Photo of Oliver Harris by Rudy Rucker
Everything Lost: the Latin American Notebook of William S. Burroughs, written by Oliver Harris and published by RealityStudio on 17 December 2007. You can order Everything Lost at Amazon.
Mr. Harris talks about researching and writing the book on RealityStudio.org:
“In November 2002, Grauerholz referred to it as ‘Mexico City Return,’ because the most immediate significance of the Notebook is that it contains most of the first draft of the typescript used for the Epilogue given that title and added to Queer in his 1985 edit. In fact, the contract signed by the Burroughs Estate and OSUP in March 2003 was, a little inaccurately, for a work entitled ‘Mexico City Return: The Yage Notebook of William S. Burroughs, 1951.’ But for a long time we mainly referred to it as ‘the Peru Notebook.’ I didn’t come up with the title ‘Everything Lost’ until much later.”

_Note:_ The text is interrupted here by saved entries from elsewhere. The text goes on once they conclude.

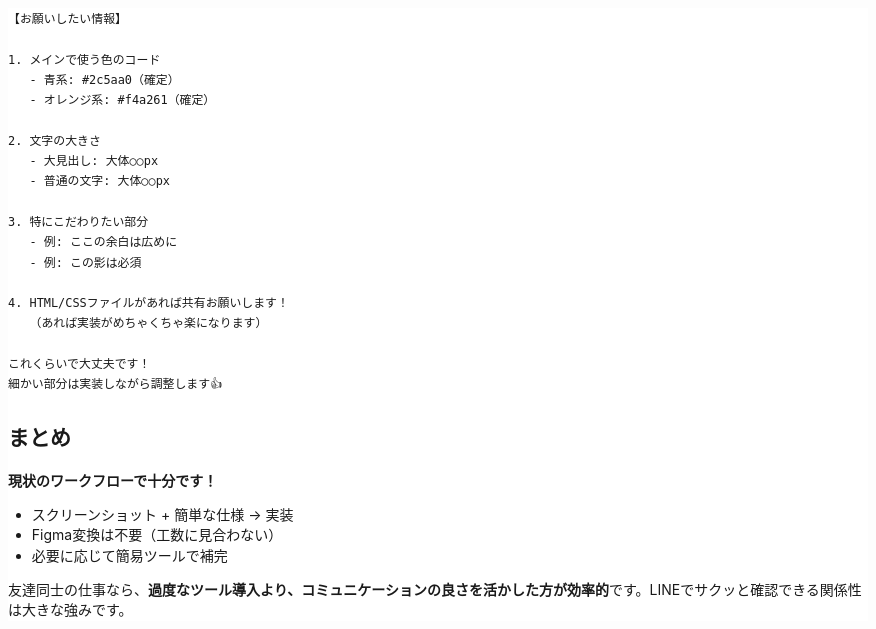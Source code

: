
 ```
【お願いしたい情報】

1. メインで使う色のコード
   - 青系: #2c5aa0（確定）
   - オレンジ系: #f4a261（確定）

2. 文字の大きさ
   - 大見出し: 大体○○px
   - 普通の文字: 大体○○px

3. 特にこだわりたい部分
   - 例: ここの余白は広めに
   - 例: この影は必須

4. HTML/CSSファイルがあれば共有お願いします！
   （あれば実装がめちゃくちゃ楽になります）

これくらいで大丈夫です！
細かい部分は実装しながら調整します👍
```

## まとめ

**現状のワークフローで十分です！**

- スクリーンショット + 簡単な仕様 → 実装
- Figma変換は不要（工数に見合わない）
- 必要に応じて簡易ツールで補完

友達同士の仕事なら、**過度なツール導入より、コミュニケーションの良さを活かした方が効率的**です。LINEでサクッと確認できる関係性は大きな強みです。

“One of the great interests of Everything Lost as a contribution to Burroughs scholarship is the chance it gives to see inside, to get detailed insight into the processes of both writing and editing. That’s to say, you can see Burroughs the writer at work here – moving back and forth between travel diary reportage, intimate personal reflections, records of dreams, and dramatic routines, so that fact and fiction, waking and dream worlds segue into each another – and you can see something of how the process of editing happens too. The actual work of transcription isn’t so self-evident, however. The first few pages are written in a very steady, clear holograph, legible to most readers. But increasingly, there are passages of hurried writing, with numerous cancellations and erasures. With illegible words, I often went about the task of transcription by playing a kind of academic hangman: you look at illegible words and ask yourself, of each letter, could that be an ‘a’, a ‘b’, a ‘c’, and so on. Since the permutations in this mechanical method are enormous, you have to work intuitively at the same time. Naturally, the less context you have – where, say, a whole sentence is illegible – the harder it is and the more you rely on following hunches. Many times you stare at a word and it’s as if you have it on the tip of your tongue. That feeling can last a long time.”